Il ne faut pas oublier que les fins du mariage ne sont pas au nombre de deux, mais sont bien trois, parce qu’il y a aussi, subsidiairement, le remède à la concupiscence. Personne ne parle de cette troisième fin du mariage, parce qu’on a perdu le sens de la notion de concupiscence, souvent confondue avec le péché, selon la conception luthérienne.

La concupiscence, présente en tout homme – à l’exception de la Vierge Marie, qui fut préservée du péché originel – nous rappelle que la vie sur terre est une lutte incessante, parce que, comme le dit saint Jean, « dans le monde n’existe que concupiscence de la chair, concupiscence des yeux et orgueil de la vie (1 Jn 2.16) ».
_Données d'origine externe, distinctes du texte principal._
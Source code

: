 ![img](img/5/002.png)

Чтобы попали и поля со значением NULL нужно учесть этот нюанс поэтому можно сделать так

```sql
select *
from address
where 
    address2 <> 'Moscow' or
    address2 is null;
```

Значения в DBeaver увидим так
L’exaltation des instincts sexuels, inoculée dans la culture dominante par le marx-freudisme, n’est autre que la glorification de la concupiscence et, par conséquent, du péché originel. C’est ainsi encore, par exemple, que lorsque l’épouse devenue inféconde après la ménopause ne modifie plus chimiquement le fonctionnement naturel de son corps, la glorification de la concupiscence se poursuit pour certains couples par l’usage d’autres artifices facilitant l’union conjugale devenue naturellement douloureuse. Cette inversion des fins du mariage, qui mène inévitablement à l’explosion de la concupiscence dans la société, ressort de l’exhortation du pape François Amoris laetitia, du 8 avril 2016, où nous pouvons lire au paragraphe 36 : « nous avons souvent présenté le mariage de telle manière que sa fin unitive, l’appel à grandir dans l’amour et l’idéal de soutien mutuel ont été occultés par un accent quasi exclusif sur le devoir de la procréation ». 
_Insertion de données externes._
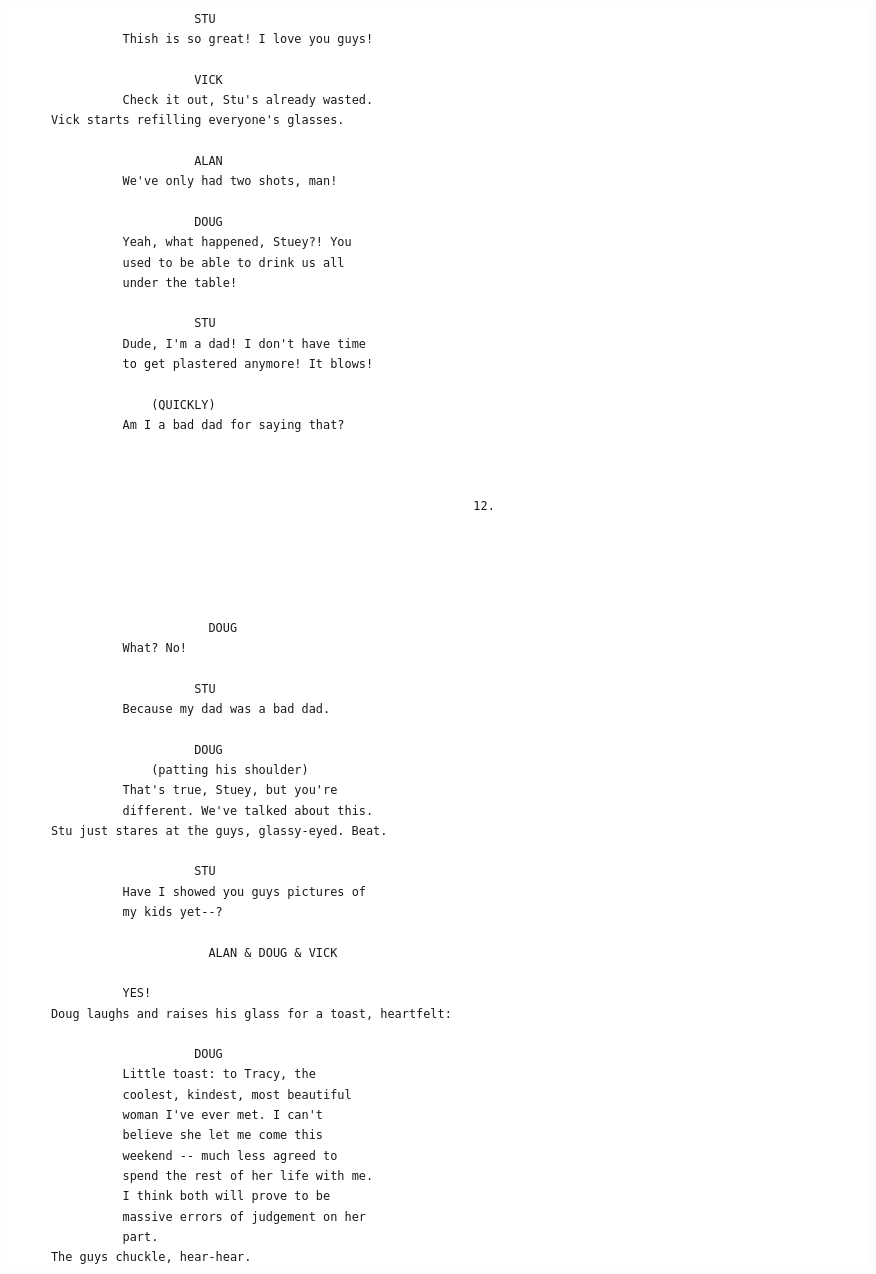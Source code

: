                               STU
                    Thish is so great! I love you guys!

                              VICK
                    Check it out, Stu's already wasted.
          Vick starts refilling everyone's glasses.

                              ALAN
                    We've only had two shots, man!

                              DOUG
                    Yeah, what happened, Stuey?! You
                    used to be able to drink us all
                    under the table!

                              STU
                    Dude, I'm a dad! I don't have time
                    to get plastered anymore! It blows!

                        (QUICKLY)
                    Am I a bad dad for saying that?

          

                                                                     12.

          

          

                                DOUG
                    What? No!

                              STU
                    Because my dad was a bad dad.

                              DOUG
                        (patting his shoulder)
                    That's true, Stuey, but you're
                    different. We've talked about this.
          Stu just stares at the guys, glassy-eyed. Beat.

                              STU
                    Have I showed you guys pictures of
                    my kids yet--?

                                ALAN & DOUG & VICK

                    YES!
          Doug laughs and raises his glass for a toast, heartfelt:

                              DOUG
                    Little toast: to Tracy, the
                    coolest, kindest, most beautiful
                    woman I've ever met. I can't
                    believe she let me come this
                    weekend -- much less agreed to
                    spend the rest of her life with me.
                    I think both will prove to be
                    massive errors of judgement on her
                    part.
          The guys chuckle, hear-hear.
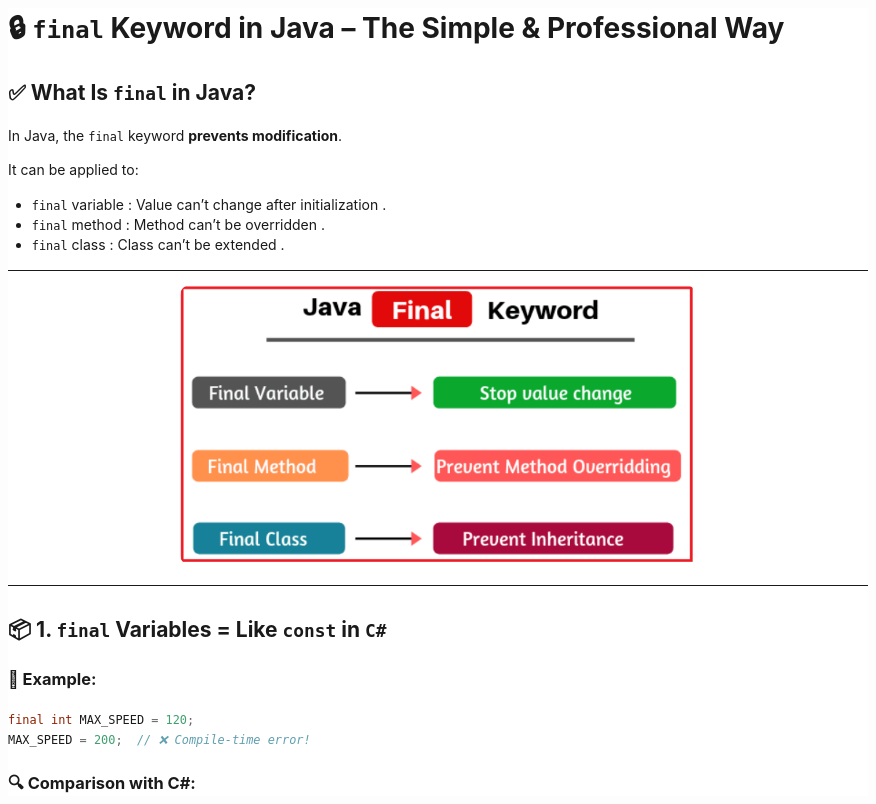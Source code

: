 # 🔒 `final` Keyword in Java – The Simple & Professional Way

## ✅ What Is `final` in Java?

In Java, the `final` keyword **prevents modification**.

It can be applied to:

- `final` variable : Value can’t change after initialization .
- `final` method : Method can’t be overridden .
- `final` class : Class can’t be extended .

---

<div style="text-align: center;">
  <img src="images/final-keyword.png" style="border-radius: 10px; width: 60%;" alt="final-keyword">
</div>

---

## 📦 1. `final` **Variables** = Like `const` in `C#`

### 🧪 Example:

```java
final int MAX_SPEED = 120;
MAX_SPEED = 200;  // ❌ Compile-time error!
```

### 🔍 Comparison with C#:

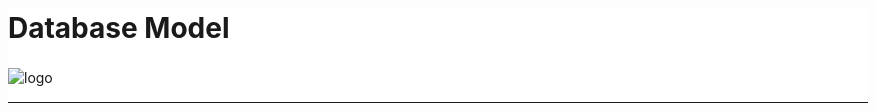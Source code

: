 # Database Model
<img src="https://github.com/Abinash4567/billops/assets/98229006/650e670b-5e44-42de-b84d-3046a9bb44d9" alt="logo">


___
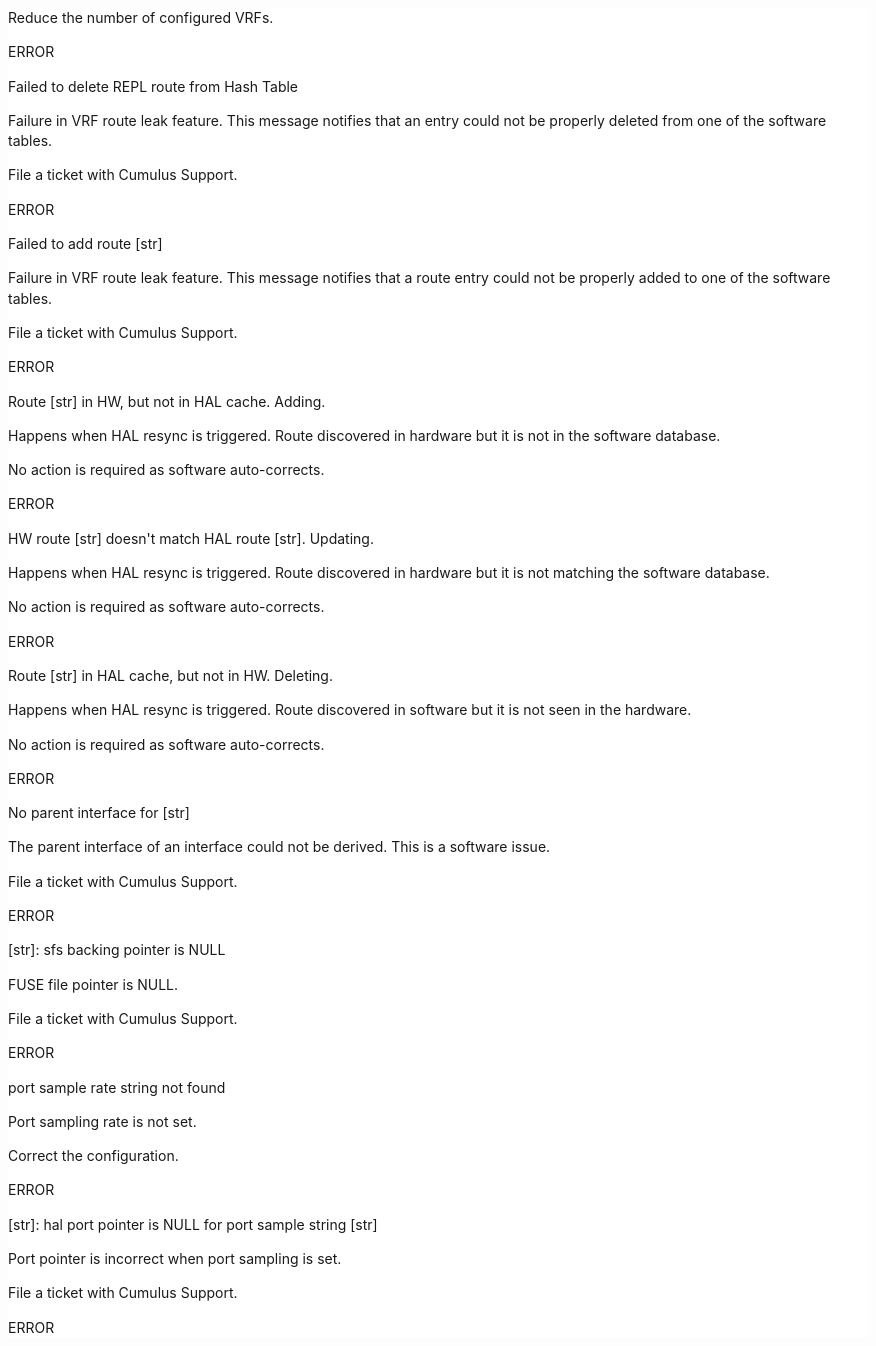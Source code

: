 <td><p>Reduce the number of configured VRFs.</p></td>
</tr>
<tr class="even">
<td><p>ERROR</p></td>
<td><p>Failed to delete REPL route from Hash Table</p></td>
<td><p>Failure in VRF route leak feature. This message notifies that an entry could not be properly deleted from one of the software tables.</p></td>
<td><p>File a ticket with Cumulus Support.</p></td>
</tr>
<tr class="odd">
<td><p>ERROR</p></td>
<td><p>Failed to add route [str]</p></td>
<td><p>Failure in VRF route leak feature. This message notifies that a route entry could not be properly added to one of the software tables.</p></td>
<td><p>File a ticket with Cumulus Support.</p></td>
</tr>
<tr class="even">
<td><p>ERROR</p></td>
<td><p>Route [str] in HW, but not in HAL cache. Adding.</p></td>
<td><p>Happens when HAL resync is triggered. Route discovered in hardware but it is not in the software database.</p></td>
<td><p>No action is required as software auto-corrects.</p></td>
</tr>
<tr class="odd">
<td><p>ERROR</p></td>
<td><p>HW route [str] doesn't match HAL route [str]. Updating.</p></td>
<td><p>Happens when HAL resync is triggered. Route discovered in hardware but it is not matching the software database.</p></td>
<td><p>No action is required as software auto-corrects.</p></td>
</tr>
<tr class="even">
<td><p>ERROR</p></td>
<td><p>Route [str] in HAL cache, but not in HW. Deleting.</p></td>
<td><p>Happens when HAL resync is triggered. Route discovered in software but it is not seen in the hardware.</p></td>
<td><p>No action is required as software auto-corrects.</p></td>
</tr>
<tr class="odd">
<td><p>ERROR</p></td>
<td><p>No parent interface for [str]</p></td>
<td><p>The parent interface of an interface could not be derived. This is a software issue.</p></td>
<td><p>File a ticket with Cumulus Support.</p></td>
</tr>
<tr class="even">
<td><p>ERROR</p></td>
<td><p>[str]: sfs backing pointer is NULL</p></td>
<td><p>FUSE file pointer is NULL.</p></td>
<td><p>File a ticket with Cumulus Support.</p></td>
</tr>
<tr class="odd">
<td><p>ERROR</p></td>
<td><p>port sample rate string not found</p></td>
<td><p>Port sampling rate is not set.</p></td>
<td><p>Correct the configuration.</p></td>
</tr>
<tr class="even">
<td><p>ERROR</p></td>
<td><p>[str]: hal port pointer is NULL for port sample string [str]</p></td>
<td><p>Port pointer is incorrect when port sampling is set.</p></td>
<td><p>File a ticket with Cumulus Support.</p></td>
</tr>
<tr class="odd">
<td><p>ERROR</p></td>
Ces paroles reprennent quasi textuellement celles que prononça au Concile, le 29 octobre 1964, le cardinal Leo-Joseph Suenens dans un discours qui scandalisa Paul VI. «Peut-être avons-nous trop mis l’accent sur la parole « Croissez et multipliez-vous », au point de laisser un peu dans l’ombre cette autre parole, divine elle aussi : « Et ils seront deux en une seule chair.» (…) Il reviendra ensuite à la Commission de rechercher si nous avons trop insisté sur le devoir de la procréation, si bien que l’autre fin, également impérative, à savoir le progrès de l’entente mutuelle conjugale, a été placée en quelque sorte à l’écart ».
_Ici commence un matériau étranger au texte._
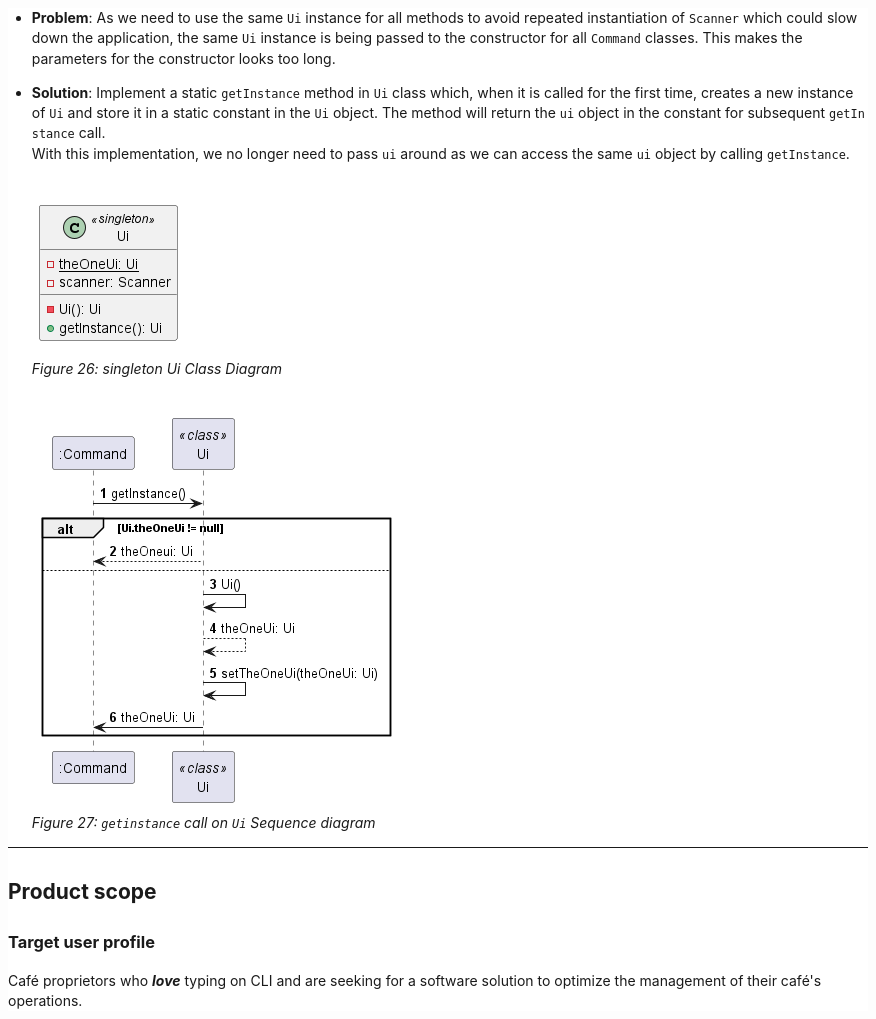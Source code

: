    - **Problem**: As we need to use the same `Ui` instance for all methods to avoid repeated instantiation of `Scanner` which could slow down the application, the same `Ui` instance is being passed to the constructor for all `Command` classes. This makes the parameters for the constructor looks too long.
   - **Solution**: Implement a static `getInstance` method in `Ui` class which, when it is called for the first time, creates a new instance of `Ui` and store it in a static constant in the `Ui` object. The method will return the `ui` object in the constant for subsequent `getInstance` call.<br>With this implementation, we no longer need to pass `ui` around as we can access the same `ui` object by calling `getInstance`.
     
     <br>![Class diagram for singleton Ui](images/class/ui_singleton.png)
     <br>*Figure 26:  singleton Ui Class Diagram*

     <br>![Sequence diagram for singleton Ui](images/sequence/ui_singleton.png)
     <br>*Figure 27: `getinstance` call on `Ui` Sequence diagram*
   
--------------------------------------------------------------------------------------------------------------------
## **Product scope**
### Target user profile

Café proprietors who ***love*** typing on CLI and are seeking for a software solution to optimize the management of their café's operations.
Le cardinal Suenens sous-entend que la fin première du mariage n’est pas celle de croître et de se multiplier, mais bien que « les deux forment une seule chair ». On passe ainsi d’une définition théologique et philosophique à une description psychologique du mariage, que l’on présente non comme un lien inscrit dans la nature et ordonné à la propagation de l’humanité, mais comme une communion intime, ordonnée à l’amour réciproque des époux.

Une fois que l’on a réduit le mariage à une communion d’amour, le contrôle des naissances, qu’il soit naturel ou artificiel, est vu comme un bien que l’on doit encourager sous le nom de “paternité responsable”, dans la mesure où il contribue à renforcer l’union conjugale.

Et il s’ensuit inévitablement qu’au moment où cette communion intime viendrait à manquer, le mariage devrait être dissout. Cette inversion des fins s’accompagne de l’inversion des rôles au sein de l’union conjugale. Le bien-être psychologique et physique de la femme se substitue à sa mission de mère. La naissance d’un enfant est perçue comme un élément perturbateur de la communion intime d’amour du couple. L’enfant peut être considéré comme un agresseur injuste de l’équilibre familial, dont il faut se défendre par la contraception, et, dans les cas extrêmes, par l’avortement.

L’interprétation que nous avons donnée des paroles du cardinal Suenens n’est pas exagérée. Dans la ligne cohérente de ce discours, le cardinal primat de Belgique, en 1968, prit la tête de la révolte des évêques et théologiens contre Humanae Vitae. La Déclaration de l’épiscopat belge du 30 août 1968, fut, avec celle de l’épiscopat allemand, l’une des premières élaborées par une Conférence épiscopale et servit de modèle de contestation aux autres épiscopats.

Aux héritiers de cette contestation, qui nous proposent aujourd’hui de “réinterpréter” Humanae Vitae à la lumière d’Amoris laetitia (2016), nous répondons donc avec fermeté que nous continuerons à lire l’encyclique de Paul VI à la lumière de Casti Connubii et du magistère pérenne de l’Église.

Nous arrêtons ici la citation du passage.